▶ [ENTRIES PROVIDED]

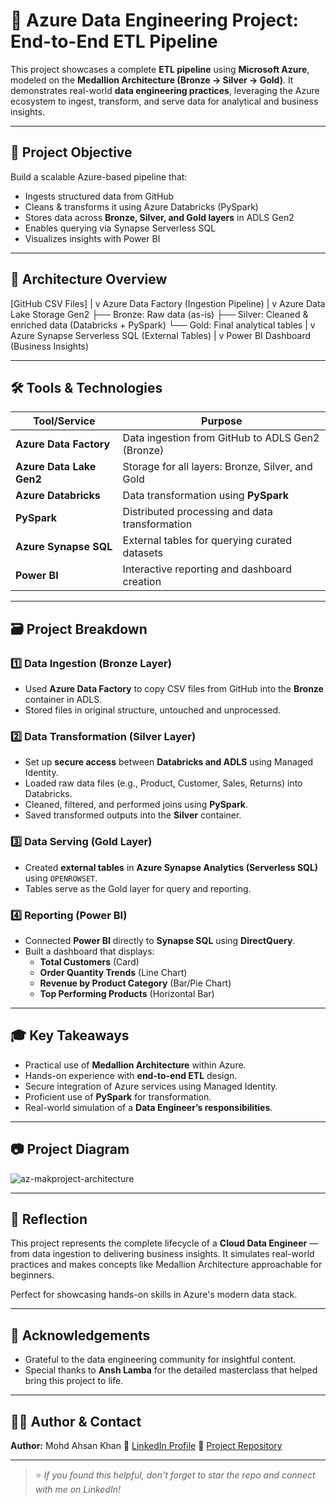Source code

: # 🧩 Azure Data Engineering Project: End-to-End ETL Pipeline

This project showcases a complete **ETL pipeline** using **Microsoft Azure**, modeled on the **Medallion Architecture (Bronze → Silver → Gold)**. It demonstrates real-world **data engineering practices**, leveraging the Azure ecosystem to ingest, transform, and serve data for analytical and business insights.

---

## 🎯 Project Objective

Build a scalable Azure-based pipeline that:

- Ingests structured data from GitHub
- Cleans & transforms it using Azure Databricks (PySpark)
- Stores data across **Bronze, Silver, and Gold layers** in ADLS Gen2
- Enables querying via Synapse Serverless SQL
- Visualizes insights with Power BI

---

## 🧬 Architecture Overview

[GitHub CSV Files]
|
v
Azure Data Factory (Ingestion Pipeline)
|
v
Azure Data Lake Storage Gen2
├── Bronze: Raw data (as-is)
├── Silver: Cleaned & enriched data (Databricks + PySpark)
└── Gold: Final analytical tables
|
v
Azure Synapse Serverless SQL (External Tables)
|
v
Power BI Dashboard (Business Insights)

---

## 🛠️ Tools & Technologies

| Tool/Service             | Purpose                                              |
|--------------------------|------------------------------------------------------|
| **Azure Data Factory** | Data ingestion from GitHub to ADLS Gen2 (Bronze)     |
| **Azure Data Lake Gen2** | Storage for all layers: Bronze, Silver, and Gold     |
| **Azure Databricks** | Data transformation using **PySpark** |
| **PySpark** | Distributed processing and data transformation       |
| **Azure Synapse SQL** | External tables for querying curated datasets        |
| **Power BI** | Interactive reporting and dashboard creation         |

---

## 🗃️ Project Breakdown

### 1️⃣ Data Ingestion (Bronze Layer)

- Used **Azure Data Factory** to copy CSV files from GitHub into the **Bronze** container in ADLS.
- Stored files in original structure, untouched and unprocessed.

### 2️⃣ Data Transformation (Silver Layer)

- Set up **secure access** between **Databricks and ADLS** using Managed Identity.
- Loaded raw data files (e.g., Product, Customer, Sales, Returns) into Databricks.
- Cleaned, filtered, and performed joins using **PySpark**.
- Saved transformed outputs into the **Silver** container.

### 3️⃣ Data Serving (Gold Layer)

- Created **external tables** in **Azure Synapse Analytics (Serverless SQL)** using `OPENROWSET`.
- Tables serve as the Gold layer for query and reporting.

### 4️⃣ Reporting (Power BI)

- Connected **Power BI** directly to **Synapse SQL** using **DirectQuery**.
- Built a dashboard that displays:
  - **Total Customers** (Card)
  - **Order Quantity Trends** (Line Chart)
  - **Revenue by Product Category** (Bar/Pie Chart)
  - **Top Performing Products** (Horizontal Bar)

---

## 🎓 Key Takeaways

- Practical use of **Medallion Architecture** within Azure.
- Hands-on experience with **end-to-end ETL** design.
- Secure integration of Azure services using Managed Identity.
- Proficient use of **PySpark** for transformation.
- Real-world simulation of a **Data Engineer’s responsibilities**.

---

## 📷 Project Diagram

![az-makproject-architecture](https://github.com/user-attachments/assets/d4aed37d-46c7-4f87-b392-8c0c87d37d6a)


---

## 🌟 Reflection

This project represents the complete lifecycle of a **Cloud Data Engineer** — from data ingestion to delivering business insights. It simulates real-world practices and makes concepts like Medallion Architecture approachable for beginners.

Perfect for showcasing hands-on skills in Azure's modern data stack.

---

## 🤝 Acknowledgements

- Grateful to the data engineering community for insightful content.
- Special thanks to **Ansh Lamba** for the detailed masterclass that helped bring this project to life.

---

## 👨‍💻 Author & Contact

**Author:** Mohd Ahsan Khan
🔗 [LinkedIn Profile](https://www.linkedin.com/in/mahsank111)
📂 [Project Repository](https://github.com/mahsank111/mak-azdl-project)

---

> ⭐ *If you found this helpful, don't forget to star the repo and connect with me on LinkedIn!*
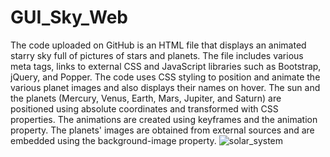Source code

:# GUI_Sky_Web
 
The code uploaded on GitHub is an HTML file that displays an animated starry sky full of pictures of stars and planets. The file includes various meta tags, links to external CSS and JavaScript libraries such as Bootstrap, jQuery, and Popper. The code uses CSS styling to position and animate the various planet images and also displays their names on hover. The sun and the planets (Mercury, Venus, Earth, Mars, Jupiter, and Saturn) are positioned using absolute coordinates and transformed with CSS properties. The animations are created using keyframes and the animation property. The planets' images are obtained from external sources and are embedded using the background-image property.
![solar_system](https://user-images.githubusercontent.com/84716396/224546387-2c3d2349-e3a0-4ee9-9e06-dec134d7ce53.gif)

▶ [TASK OBJECTIVE] With the images left out, set down each record exactly as it appears.

▶ [WORKED SOLUTION]
Source code

: # 🧩 Azure Data Engineering Project: End-to-End ETL Pipeline

This project showcases a complete **ETL pipeline** using **Microsoft Azure**, modeled on the **Medallion Architecture (Bronze → Silver → Gold)**. It demonstrates real-world **data engineering practices**, leveraging the Azure ecosystem to ingest, transform, and serve data for analytical and business insights.

---

## 🎯 Project Objective

Build a scalable Azure-based pipeline that:

- Ingests structured data from GitHub
- Cleans & transforms it using Azure Databricks (PySpark)
- Stores data across **Bronze, Silver, and Gold layers** in ADLS Gen2
- Enables querying via Synapse Serverless SQL
- Visualizes insights with Power BI

---

## 🧬 Architecture Overview

[GitHub CSV Files]
|
v
Azure Data Factory (Ingestion Pipeline)
|
v
Azure Data Lake Storage Gen2
├── Bronze: Raw data (as-is)
├── Silver: Cleaned & enriched data (Databricks + PySpark)
└── Gold: Final analytical tables
|
v
Azure Synapse Serverless SQL (External Tables)
|
v
Power BI Dashboard (Business Insights)

---

## 🛠️ Tools & Technologies

| Tool/Service             | Purpose                                              |
|--------------------------|------------------------------------------------------|
| **Azure Data Factory** | Data ingestion from GitHub to ADLS Gen2 (Bronze)     |
| **Azure Data Lake Gen2** | Storage for all layers: Bronze, Silver, and Gold     |
| **Azure Databricks** | Data transformation using **PySpark** |
| **PySpark** | Distributed processing and data transformation       |
| **Azure Synapse SQL** | External tables for querying curated datasets        |
| **Power BI** | Interactive reporting and dashboard creation         |

---

## 🗃️ Project Breakdown

### 1️⃣ Data Ingestion (Bronze Layer)

- Used **Azure Data Factory** to copy CSV files from GitHub into the **Bronze** container in ADLS.
- Stored files in original structure, untouched and unprocessed.

### 2️⃣ Data Transformation (Silver Layer)

- Set up **secure access** between **Databricks and ADLS** using Managed Identity.
- Loaded raw data files (e.g., Product, Customer, Sales, Returns) into Databricks.
- Cleaned, filtered, and performed joins using **PySpark**.
- Saved transformed outputs into the **Silver** container.

### 3️⃣ Data Serving (Gold Layer)

- Created **external tables** in **Azure Synapse Analytics (Serverless SQL)** using `OPENROWSET`.
- Tables serve as the Gold layer for query and reporting.

### 4️⃣ Reporting (Power BI)

- Connected **Power BI** directly to **Synapse SQL** using **DirectQuery**.
- Built a dashboard that displays:
  - **Total Customers** (Card)
  - **Order Quantity Trends** (Line Chart)
  - **Revenue by Product Category** (Bar/Pie Chart)
  - **Top Performing Products** (Horizontal Bar)

---

## 🎓 Key Takeaways

- Practical use of **Medallion Architecture** within Azure.
- Hands-on experience with **end-to-end ETL** design.
- Secure integration of Azure services using Managed Identity.
- Proficient use of **PySpark** for transformation.
- Real-world simulation of a **Data Engineer’s responsibilities**.

---

## 📷 Project Diagram

![az-makproject-architecture](https://github.com/user-attachments/assets/d4aed37d-46c7-4f87-b392-8c0c87d37d6a)


---

## 🌟 Reflection

This project represents the complete lifecycle of a **Cloud Data Engineer** — from data ingestion to delivering business insights. It simulates real-world practices and makes concepts like Medallion Architecture approachable for beginners.

Perfect for showcasing hands-on skills in Azure's modern data stack.

---

## 🤝 Acknowledgements

- Grateful to the data engineering community for insightful content.
- Special thanks to **Ansh Lamba** for the detailed masterclass that helped bring this project to life.

---

## 👨‍💻 Author & Contact

**Author:** Mohd Ahsan Khan
🔗 [LinkedIn Profile](https://www.linkedin.com/in/mahsank111)
📂 [Project Repository](https://github.com/mahsank111/mak-azdl-project)

---

> ⭐ *If you found this helpful, don't forget to star the repo and connect with me on LinkedIn!*
Source code

:# GUI_Sky_Web
 
The code uploaded on GitHub is an HTML file that displays an animated starry sky full of pictures of stars and planets. The file includes various meta tags, links to external CSS and JavaScript libraries such as Bootstrap, jQuery, and Popper. The code uses CSS styling to position and animate the various planet images and also displays their names on hover. The sun and the planets (Mercury, Venus, Earth, Mars, Jupiter, and Saturn) are positioned using absolute coordinates and transformed with CSS properties. The animations are created using keyframes and the animation property. The planets' images are obtained from external sources and are embedded using the background-image property.
![solar_system](https://user-images.githubusercontent.com/84716396/224546387-2c3d2349-e3a0-4ee9-9e06-dec134d7ce53.gif)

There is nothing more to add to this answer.